Saturday, July 01, 2006

Flood Preparedness

It is understandable that local government isn’t prepared for evacuating those who would need help doing so when serious flooding occurs, as who they are and where they are changes daily and tracking their status would tax us to death.

Thinking optimally about flood protection seems the more appropriate route for the richest and most technologically sophisticated civilization in human history, and taking 500 year flood protection as the minimum with 1,000 year as the preferred standard, will wind up costing less in the long run ( if disaster happens) than muddling along with preparedness plans that never seem to work.

In Sacramento’s case, optimal thinking about flood protection would include building the Auburn Dam, raising Folsom Dam and strengthening the levees, all moving towards approval.

An excerpt.


Sacramento jurors rip county over lack of flood evacuation plan
By Phillip Reese and Terri Hardy -- Bee Staff Writers Published 12:01 am PDT Saturday, July 1, 2006

Sacramento County leaders haven't met their obligations to protect and shelter elderly and disabled residents who may need help getting out of a flooded area during a disaster, the Sacramento County grand jury wrote in a report released Friday.

And, in a separate finding, the grand jury faulted the way the Sacramento City Unified School District handled a retirement buyout, questioning whether district officials were upfront with constituents about what they were doing.

With the Sacramento region's high flood risk, county officials have worried about a situation similar to Hurricane Katrina, in which evacuation of the elderly and disabled was problematic.

A Bee analysis in January of census data and state flood maps found that more than 150,000 poor, elderly and disabled residents live in Sacramento areas prone to flooding.

Without "fully developed standard operating procedures for a mass evacuation due to a flood disaster," the county isn't prepared to help many of those people, the grand jury wrote.

Rick Martinez, the county's emergency operations coordinator, said such a plan is in the works and should be ready by the fall. It's taking a while to formulate, he said, because it needs to be thorough and effective.

"I want to make sure that it will work on a moment's notice," he said.

The county does not know where thousands of its most vulnerable residents are living, emergency officials and community advocates say. The grand jury called on county officials to bolster efforts to identify places where vulnerable groups congregate -- nursing homes, homeless shelters and care institutions, for example.

"Unfortunately, the goal of identifying and locating every such person at any given time is illusory, since the data are in a constant state of flux," the report said.

The county should build a database of vulnerable residents by "giving notice to people that they can fill out something that says they are a shut-in," said Sharon Mamuyac-Floyd, a local resident with post-polio syndrome who until recently was a member of the county's Disability Advisory Committee.

The grand jury said total reliance on the government to save you during a flood would be "misplaced" because the county "does not have the resources to identify, track and care for the needs of all, or perhaps even most (medically fragile residents) in a major emergency."

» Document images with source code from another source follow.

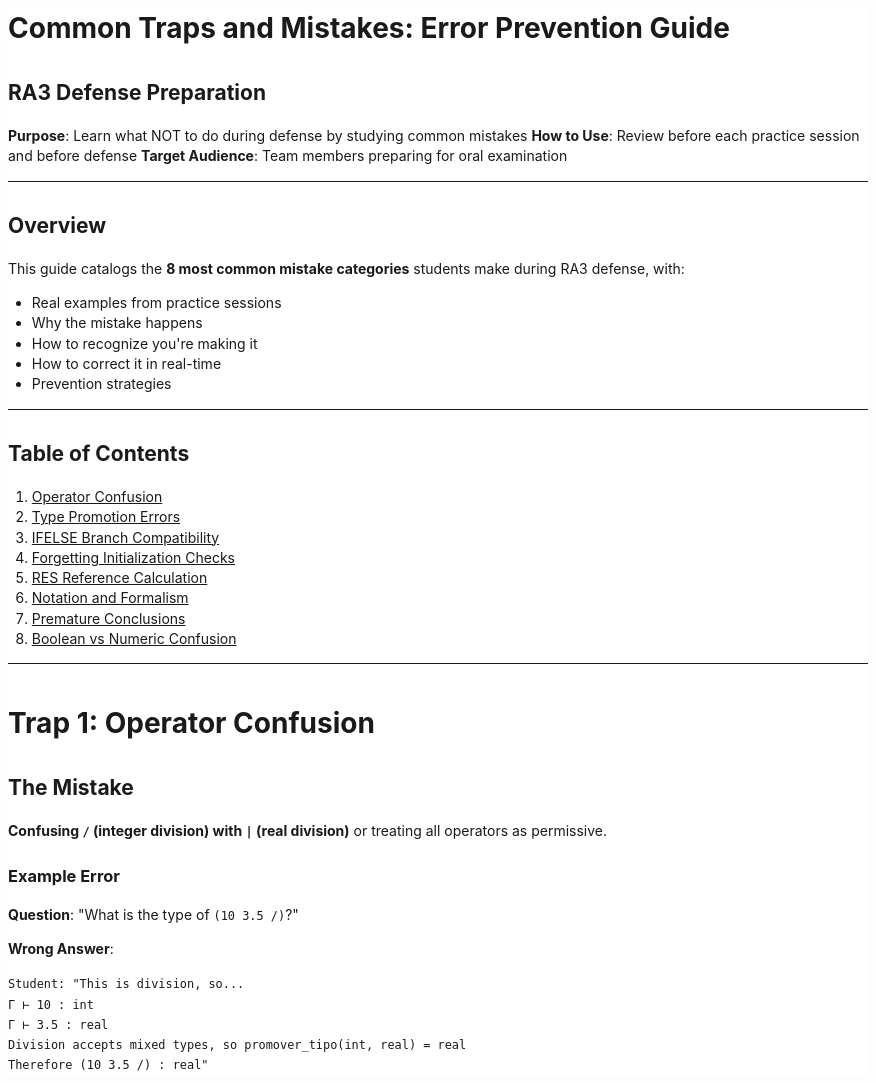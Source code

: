 # Common Traps and Mistakes: Error Prevention Guide
## RA3 Defense Preparation

**Purpose**: Learn what NOT to do during defense by studying common mistakes
**How to Use**: Review before each practice session and before defense
**Target Audience**: Team members preparing for oral examination

---

## Overview

This guide catalogs the **8 most common mistake categories** students make during RA3 defense, with:
- Real examples from practice sessions
- Why the mistake happens
- How to recognize you're making it
- How to correct it in real-time
- Prevention strategies

---

## Table of Contents

1. [Operator Confusion](#trap-1-operator-confusion)
2. [Type Promotion Errors](#trap-2-type-promotion-errors)
3. [IFELSE Branch Compatibility](#trap-3-ifelse-branch-compatibility)
4. [Forgetting Initialization Checks](#trap-4-forgetting-initialization-checks)
5. [RES Reference Calculation](#trap-5-res-reference-calculation)
6. [Notation and Formalism](#trap-6-notation-and-formalism)
7. [Premature Conclusions](#trap-7-premature-conclusions)
8. [Boolean vs Numeric Confusion](#trap-8-boolean-vs-numeric-confusion)

---

# Trap 1: Operator Confusion

## The Mistake

**Confusing `/` (integer division) with `|` (real division)** or treating all operators as permissive.

### Example Error

**Question**: "What is the type of `(10 3.5 /)`?"

**Wrong Answer**:
```
Student: "This is division, so...
Γ ⊢ 10 : int
Γ ⊢ 3.5 : real
Division accepts mixed types, so promover_tipo(int, real) = real
Therefore (10 3.5 /) : real"
```
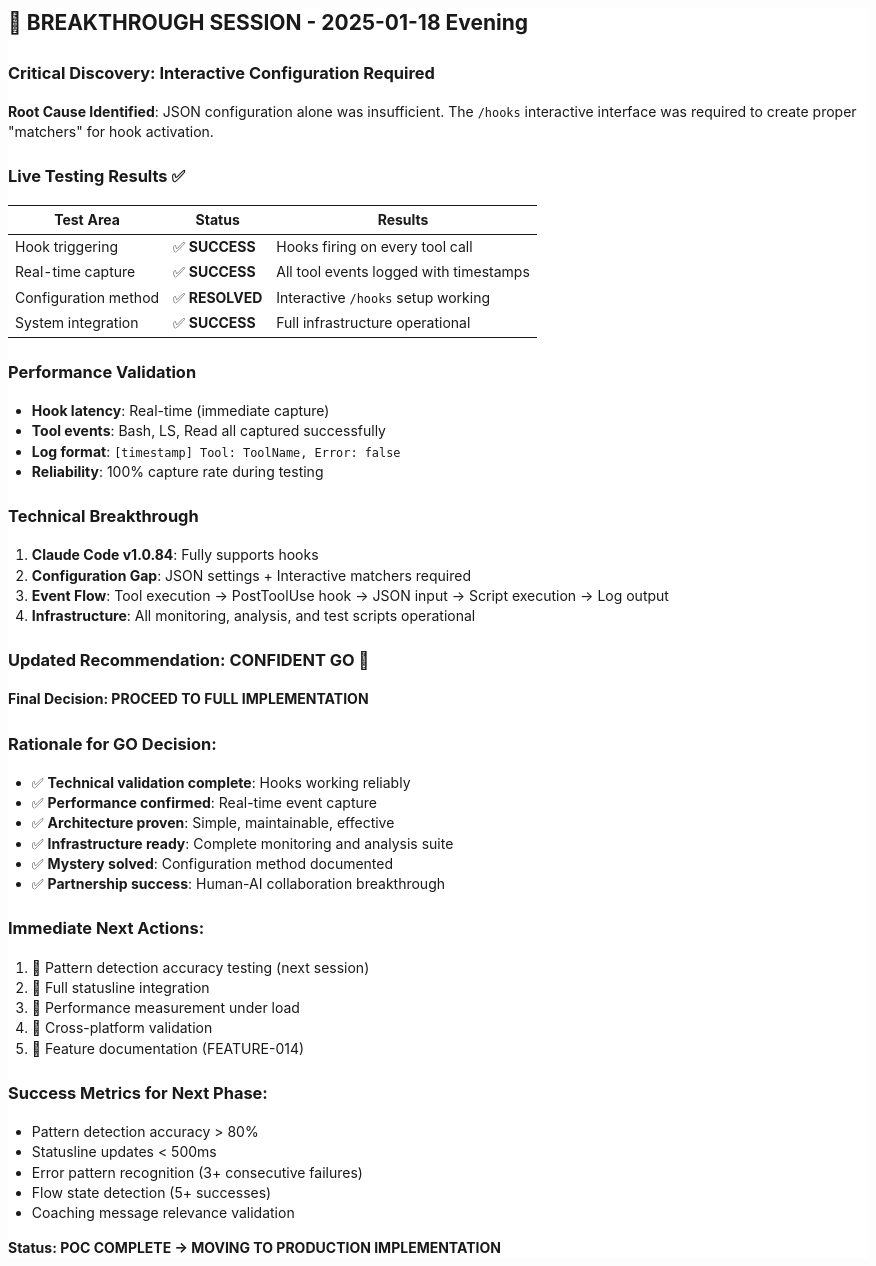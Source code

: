 
## 🎉 BREAKTHROUGH SESSION - 2025-01-18 Evening

### Critical Discovery: Interactive Configuration Required
**Root Cause Identified**: JSON configuration alone was insufficient. The `/hooks` interactive interface was required to create proper "matchers" for hook activation.

### Live Testing Results ✅
| Test Area | Status | Results |
|-----------|--------|---------|
| Hook triggering | ✅ **SUCCESS** | Hooks firing on every tool call |
| Real-time capture | ✅ **SUCCESS** | All tool events logged with timestamps |
| Configuration method | ✅ **RESOLVED** | Interactive `/hooks` setup working |
| System integration | ✅ **SUCCESS** | Full infrastructure operational |

### Performance Validation
- **Hook latency**: Real-time (immediate capture)
- **Tool events**: Bash, LS, Read all captured successfully
- **Log format**: `[timestamp] Tool: ToolName, Error: false`
- **Reliability**: 100% capture rate during testing

### Technical Breakthrough
1. **Claude Code v1.0.84**: Fully supports hooks
2. **Configuration Gap**: JSON settings + Interactive matchers required
3. **Event Flow**: Tool execution → PostToolUse hook → JSON input → Script execution → Log output
4. **Infrastructure**: All monitoring, analysis, and test scripts operational

### Updated Recommendation: **CONFIDENT GO** 🚀

**Final Decision: PROCEED TO FULL IMPLEMENTATION**

### Rationale for GO Decision:
- ✅ **Technical validation complete**: Hooks working reliably
- ✅ **Performance confirmed**: Real-time event capture
- ✅ **Architecture proven**: Simple, maintainable, effective
- ✅ **Infrastructure ready**: Complete monitoring and analysis suite
- ✅ **Mystery solved**: Configuration method documented
- ✅ **Partnership success**: Human-AI collaboration breakthrough

### Immediate Next Actions:
1. 🎯 Pattern detection accuracy testing (next session)
2. 🎯 Full statusline integration
3. 🎯 Performance measurement under load
4. 🎯 Cross-platform validation
5. 🎯 Feature documentation (FEATURE-014)

### Success Metrics for Next Phase:
- Pattern detection accuracy > 80%
- Statusline updates < 500ms
- Error pattern recognition (3+ consecutive failures)
- Flow state detection (5+ successes)
- Coaching message relevance validation

**Status: POC COMPLETE → MOVING TO PRODUCTION IMPLEMENTATION**
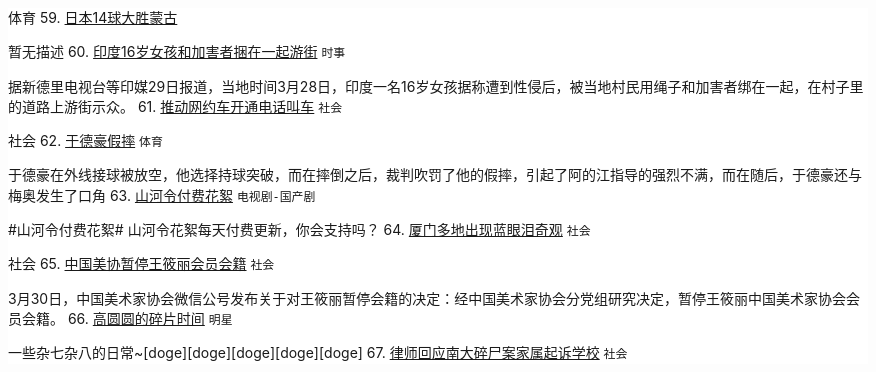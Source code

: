  体育
59. [日本14球大胜蒙古](https://m.weibo.cn/search?containerid=100103type%3D1%26t%3D10%26q%3D%E6%97%A5%E6%9C%AC14%E7%90%83%E5%A4%A7%E8%83%9C%E8%92%99%E5%8F%A4&isnewpage=1&extparam=seat%3D1%26filter_type%3Drealtimehot%26cate%3D0%26pos%3D38%26realpos%3D39%26flag%3D1%26c_type%3D31%26display_time%3D1617112919&luicode=10000011&lfid=106003type%3D25%26t%3D3%26disable_hot%3D1%26filter_type%3Drealtimehot)  

 暂无描述
60. [印度16岁女孩和加害者捆在一起游街](https://m.weibo.cn/search?containerid=100103type%3D1%26t%3D10%26q%3D%23%E5%8D%B0%E5%BA%A616%E5%B2%81%E5%A5%B3%E5%AD%A9%E5%92%8C%E5%8A%A0%E5%AE%B3%E8%80%85%E6%8D%86%E5%9C%A8%E4%B8%80%E8%B5%B7%E6%B8%B8%E8%A1%97%23&isnewpage=1&extparam=seat%3D1%26filter_type%3Drealtimehot%26cate%3D0%26pos%3D42%26realpos%3D43%26flag%3D0%26c_type%3D31%26display_time%3D1617112919&luicode=10000011&lfid=106003type%3D25%26t%3D3%26disable_hot%3D1%26filter_type%3Drealtimehot) `时事` 

 据新德里电视台等印媒29日报道，当地时间3月28日，印度一名16岁女孩据称遭到性侵后，被当地村民用绳子和加害者绑在一起，在村子里的道路上游街示众。
61. [推动网约车开通电话叫车](https://m.weibo.cn/search?containerid=100103type%3D1%26t%3D10%26q%3D%23%E6%8E%A8%E5%8A%A8%E7%BD%91%E7%BA%A6%E8%BD%A6%E5%BC%80%E9%80%9A%E7%94%B5%E8%AF%9D%E5%8F%AB%E8%BD%A6%23&isnewpage=1&extparam=seat%3D1%26filter_type%3Drealtimehot%26cate%3D0%26pos%3D43%26realpos%3D44%26flag%3D1%26c_type%3D31%26display_time%3D1617112919&luicode=10000011&lfid=106003type%3D25%26t%3D3%26disable_hot%3D1%26filter_type%3Drealtimehot) `社会` 

 社会
62. [于德豪假摔](https://m.weibo.cn/search?containerid=100103type%3D1%26t%3D10%26q%3D%E4%BA%8E%E5%BE%B7%E8%B1%AA%E5%81%87%E6%91%94&isnewpage=1&extparam=seat%3D1%26filter_type%3Drealtimehot%26cate%3D0%26pos%3D44%26realpos%3D45%26flag%3D1%26c_type%3D31%26display_time%3D1617112919&luicode=10000011&lfid=106003type%3D25%26t%3D3%26disable_hot%3D1%26filter_type%3Drealtimehot) `体育` 

 于德豪在外线接球被放空，他选择持球突破，而在摔倒之后，裁判吹罚了他的假摔，引起了阿的江指导的强烈不满，而在随后，于德豪还与梅奥发生了口角
63. [山河令付费花絮](https://m.weibo.cn/search?containerid=100103type%3D1%26t%3D10%26q%3D%23%E5%B1%B1%E6%B2%B3%E4%BB%A4%E4%BB%98%E8%B4%B9%E8%8A%B1%E7%B5%AE%23&isnewpage=1&extparam=seat%3D1%26filter_type%3Drealtimehot%26cate%3D0%26pos%3D45%26realpos%3D46%26flag%3D0%26c_type%3D31%26display_time%3D1617112919&luicode=10000011&lfid=106003type%3D25%26t%3D3%26disable_hot%3D1%26filter_type%3Drealtimehot) `电视剧-国产剧` 

 #山河令付费花絮#  山河令花絮每天付费更新，你会支持吗？
64. [厦门多地出现蓝眼泪奇观](https://m.weibo.cn/search?containerid=100103type%3D1%26t%3D10%26q%3D%23%E5%8E%A6%E9%97%A8%E5%A4%9A%E5%9C%B0%E5%87%BA%E7%8E%B0%E8%93%9D%E7%9C%BC%E6%B3%AA%E5%A5%87%E8%A7%82%23&isnewpage=1&extparam=seat%3D1%26filter_type%3Drealtimehot%26cate%3D0%26pos%3D46%26realpos%3D47%26flag%3D0%26c_type%3D31%26display_time%3D1617112919&luicode=10000011&lfid=106003type%3D25%26t%3D3%26disable_hot%3D1%26filter_type%3Drealtimehot) `社会` 

 社会
65. [中国美协暂停王筱丽会员会籍](https://m.weibo.cn/search?containerid=100103type%3D1%26t%3D10%26q%3D%E4%B8%AD%E5%9B%BD%E7%BE%8E%E5%8D%8F%E6%9A%82%E5%81%9C%E7%8E%8B%E7%AD%B1%E4%B8%BD%E4%BC%9A%E5%91%98%E4%BC%9A%E7%B1%8D&isnewpage=1&extparam=seat%3D1%26filter_type%3Drealtimehot%26cate%3D0%26pos%3D47%26realpos%3D48%26flag%3D0%26c_type%3D31%26display_time%3D1617112919&luicode=10000011&lfid=106003type%3D25%26t%3D3%26disable_hot%3D1%26filter_type%3Drealtimehot) `社会` 

 3月30日，中国美术家协会微信公号发布关于对王筱丽暂停会籍的决定：经中国美术家协会分党组研究决定，暂停王筱丽中国美术家协会会员会籍。
66. [高圆圆的碎片时间](https://m.weibo.cn/search?containerid=100103type%3D1%26t%3D10%26q%3D%E9%AB%98%E5%9C%86%E5%9C%86%E7%9A%84%E7%A2%8E%E7%89%87%E6%97%B6%E9%97%B4&isnewpage=1&extparam=seat%3D1%26filter_type%3Drealtimehot%26cate%3D0%26pos%3D48%26realpos%3D49%26flag%3D0%26c_type%3D31%26display_time%3D1617112919&luicode=10000011&lfid=106003type%3D25%26t%3D3%26disable_hot%3D1%26filter_type%3Drealtimehot) `明星` 

 一些杂七杂八的日常~[doge][doge][doge][doge][doge]
67. [律师回应南大碎尸案家属起诉学校](https://m.weibo.cn/search?containerid=100103type%3D1%26t%3D10%26q%3D%E5%BE%8B%E5%B8%88%E5%9B%9E%E5%BA%94%E5%8D%97%E5%A4%A7%E7%A2%8E%E5%B0%B8%E6%A1%88%E5%AE%B6%E5%B1%9E%E8%B5%B7%E8%AF%89%E5%AD%A6%E6%A0%A1&isnewpage=1&extparam=seat%3D1%26filter_type%3Drealtimehot%26cate%3D0%26pos%3D49%26realpos%3D50%26flag%3D1%26c_type%3D31%26display_time%3D1617112919&luicode=10000011&lfid=106003type%3D25%26t%3D3%26disable_hot%3D1%26filter_type%3Drealtimehot) `社会` 
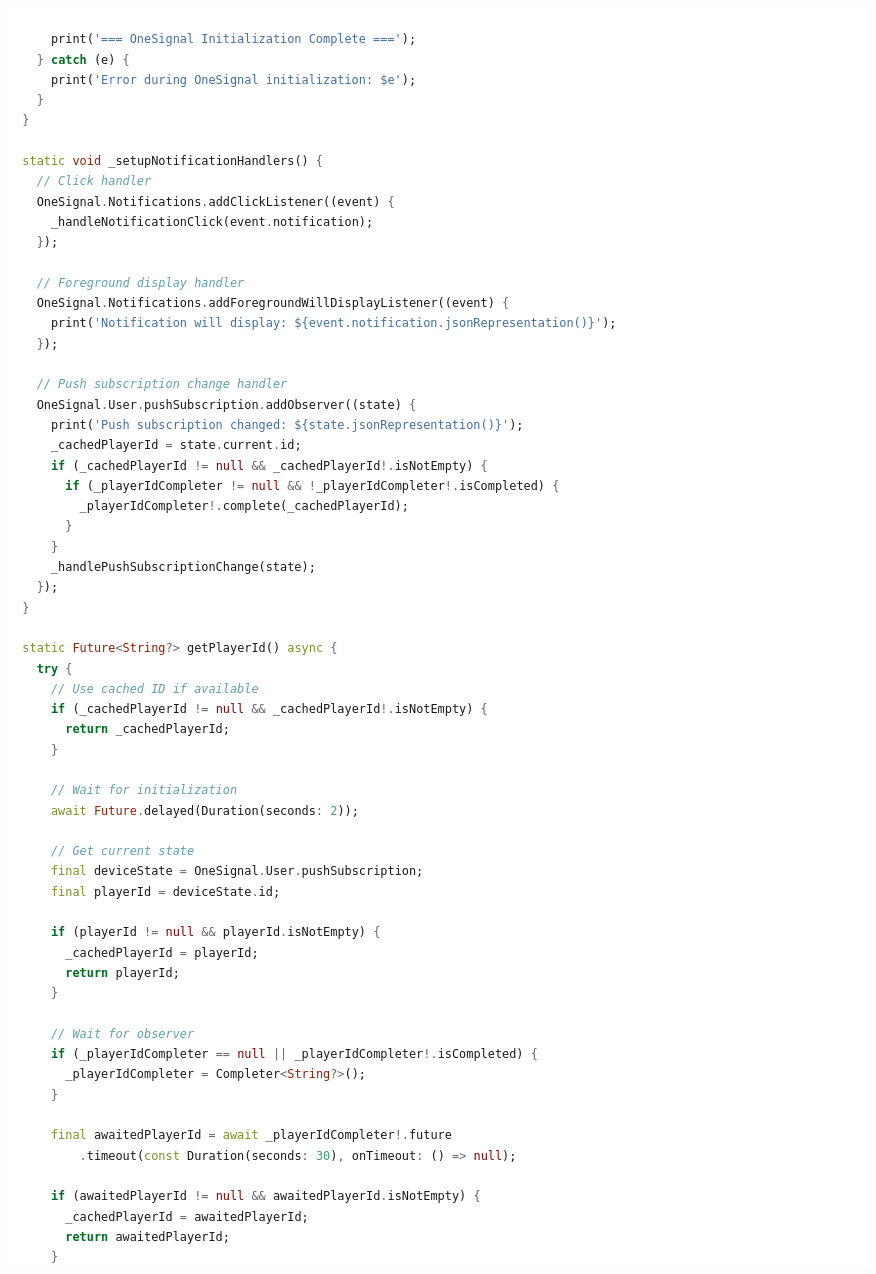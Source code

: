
 ```dart
      
      print('=== OneSignal Initialization Complete ===');
    } catch (e) {
      print('Error during OneSignal initialization: $e');
    }
  }

  static void _setupNotificationHandlers() {
    // Click handler
    OneSignal.Notifications.addClickListener((event) {
      _handleNotificationClick(event.notification);
    });

    // Foreground display handler
    OneSignal.Notifications.addForegroundWillDisplayListener((event) {
      print('Notification will display: ${event.notification.jsonRepresentation()}');
    });

    // Push subscription change handler
    OneSignal.User.pushSubscription.addObserver((state) {
      print('Push subscription changed: ${state.jsonRepresentation()}');
      _cachedPlayerId = state.current.id;
      if (_cachedPlayerId != null && _cachedPlayerId!.isNotEmpty) {
        if (_playerIdCompleter != null && !_playerIdCompleter!.isCompleted) {
          _playerIdCompleter!.complete(_cachedPlayerId);
        }
      }
      _handlePushSubscriptionChange(state);
    });
  }

  static Future<String?> getPlayerId() async {
    try {
      // Use cached ID if available
      if (_cachedPlayerId != null && _cachedPlayerId!.isNotEmpty) {
        return _cachedPlayerId;
      }

      // Wait for initialization
      await Future.delayed(Duration(seconds: 2));

      // Get current state
      final deviceState = OneSignal.User.pushSubscription;
      final playerId = deviceState.id;

      if (playerId != null && playerId.isNotEmpty) {
        _cachedPlayerId = playerId;
        return playerId;
      }

      // Wait for observer
      if (_playerIdCompleter == null || _playerIdCompleter!.isCompleted) {
        _playerIdCompleter = Completer<String?>();
      }

      final awaitedPlayerId = await _playerIdCompleter!.future
          .timeout(const Duration(seconds: 30), onTimeout: () => null);

      if (awaitedPlayerId != null && awaitedPlayerId.isNotEmpty) {
        _cachedPlayerId = awaitedPlayerId;
        return awaitedPlayerId;
      }

```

Martinez conceded that fact, adding that collecting data on where these people live would be helpful, but "I wouldn't want to give the public the perception that we would be able to evacuate all the people on the list."

To pick up some of the slack, the grand jury called on private agencies and care groups to help. But that will help only to a limited extent, said Michael Dunne, an advocate for Resources for Independent Living. The private agencies, Dunne said, don't have the resources to help all their clients evacuate, either.

So what can be done?

One of the key answers to that question, Martinez said, lies in public education -- another point made by the grand jury: Vulnerable residents need to make plans for getting out of a flood zone on their own because there's no guarantee the government will be able to move them.